Pemerintah Pastikan Vaksinasi COVID-19 Bukan Syarat Masuk Tempat Ibadah

15 Agustus 2021 09:30 WIB

Penulis: Reza Pahlevi

Editor: Laila Ramdhini

Umat Muslim mengikuti ibadah sholat Jum’at di Masjid Cut Meutia, Menteng, Jakarta, Jum’at 5 Juni 2020. Masjid Cut Meutia kembali menyelenggarakan ibadah sholat Jumat dengan menerapkan protokol kesehatan pencegahan COVID-19 dimana jumlah jamaah yang mengikuti ibadah dibatasi, pengecekan suhu tubuh, wajib mengenakan masker, dan mengatur jarak syaf satu meter antarjamaah. Foto: Ismail Pohan/TrenAsia

JAKARTA – Menjawab kebingungan masyarakat, Juru Bicara Menteri Koordinator Bidang Kemaritiman dan Investasi (Menko Marves) Jodi Mahardi memastikan vaksinasi COVID-19 bukan syarat masuk tempat ibadah.

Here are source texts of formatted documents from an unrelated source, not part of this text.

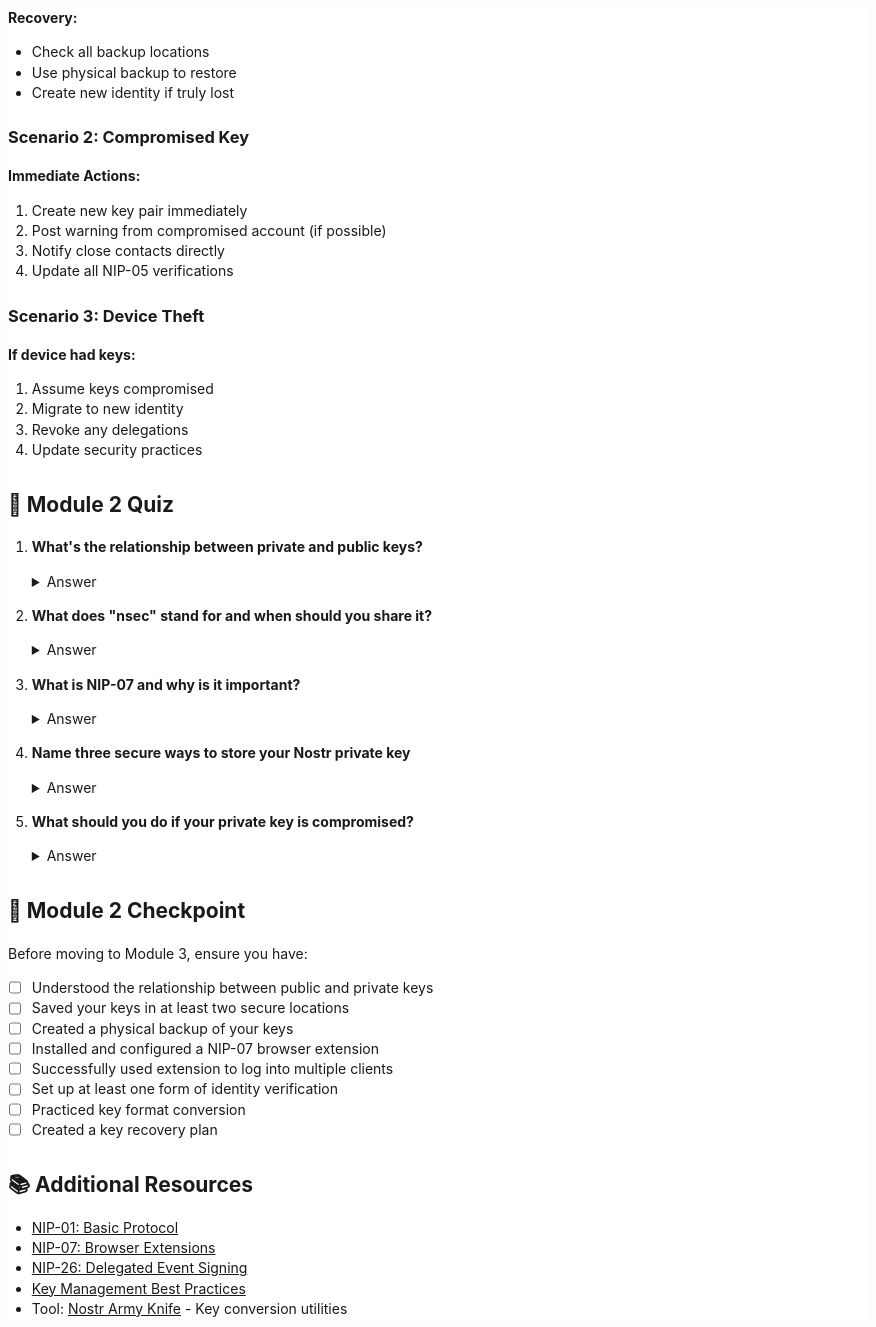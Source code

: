 **Recovery:**
- Check all backup locations
- Use physical backup to restore
- Create new identity if truly lost

### Scenario 2: Compromised Key
**Immediate Actions:**
1. Create new key pair immediately
2. Post warning from compromised account (if possible)
3. Notify close contacts directly
4. Update all NIP-05 verifications

### Scenario 3: Device Theft
**If device had keys:**
1. Assume keys compromised
2. Migrate to new identity
3. Revoke any delegations
4. Update security practices

## 📝 Module 2 Quiz

1. **What's the relationship between private and public keys?**
   <details><summary>Answer</summary></details>

2. **What does "nsec" stand for and when should you share it?**
   <details><summary>Answer</summary></details>

3. **What is NIP-07 and why is it important?**
   <details><summary>Answer</summary></details>

4. **Name three secure ways to store your Nostr private key**
   <details><summary>Answer</summary></details>

5. **What should you do if your private key is compromised?**
   <details><summary>Answer</summary></details>

## 🎯 Module 2 Checkpoint

Before moving to Module 3, ensure you have:

- [ ] Understood the relationship between public and private keys
- [ ] Saved your keys in at least two secure locations
- [ ] Created a physical backup of your keys
- [ ] Installed and configured a NIP-07 browser extension
- [ ] Successfully used extension to log into multiple clients
- [ ] Set up at least one form of identity verification
- [ ] Practiced key format conversion
- [ ] Created a key recovery plan

## 📚 Additional Resources

- [NIP-01: Basic Protocol](https://github.com/nostr-protocol/nips/blob/master/01.md)
- [NIP-07: Browser Extensions](https://github.com/nostr-protocol/nips/blob/master/07.md)
- [NIP-26: Delegated Event Signing](https://github.com/nostr-protocol/nips/blob/master/26.md)
- [Key Management Best Practices](https://github.com/nostr-protocol/nostr)
- Tool: [Nostr Army Knife](https://nak.nostr.com) - Key conversion utilities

“Syarat vaksin yang dimaksud oleh Menko Marves Luhut Pandjaitan adalah untuk masuk ke dalam mal bukan ke tempat ibadah,” ujar Jodi dalam keterangannya, dikutip Minggu, 15 Agustus 2021.

Jodi menambahkan, penyesuaian tempat ibadah di wilayah Pemberlakuan Pembatasan Kegiatan Masyarakat (PPKM) Level 4 diatur dengan kapasitas maksimum 25 persen atau maksimal 20 orang sesuai Inmendagri No.30 Tahun 2021 Tentang Pemberlakuan Pembatasan Kegiatan Masyarakat Level 4, Level 3 dan Level 2.

Dalam opsi perpanjangan PPKM yang dilakukan mulai 10 Agustus, terdapat roadmap yang memiliki penyesuaian dan akan diujicobakan dalam berbagai sektor. 

Dua di antaranya adalah tempat ibadah dan mal atau pusat perbelanjaan. Kapasitas maksimum untuk kedua tempat tersebut adalah 25 persen agar dapat membatasi kerumunan yang terjadi.

Dalam menangani pandemi ini, Jodi memastikan pemerintah mengedepankan masalah kehati-hatian dengan baik.

Oleh karena itu, penyesuaian ini akan terus dievaluasi dengan tetap meningkatkan cakupan vaksinasi, penerapan testing, tracing, dan treatment (3T) yang baik, serta kepatuhan terhadap memakai masker, mencuci tangan, menjaga jarak (3M).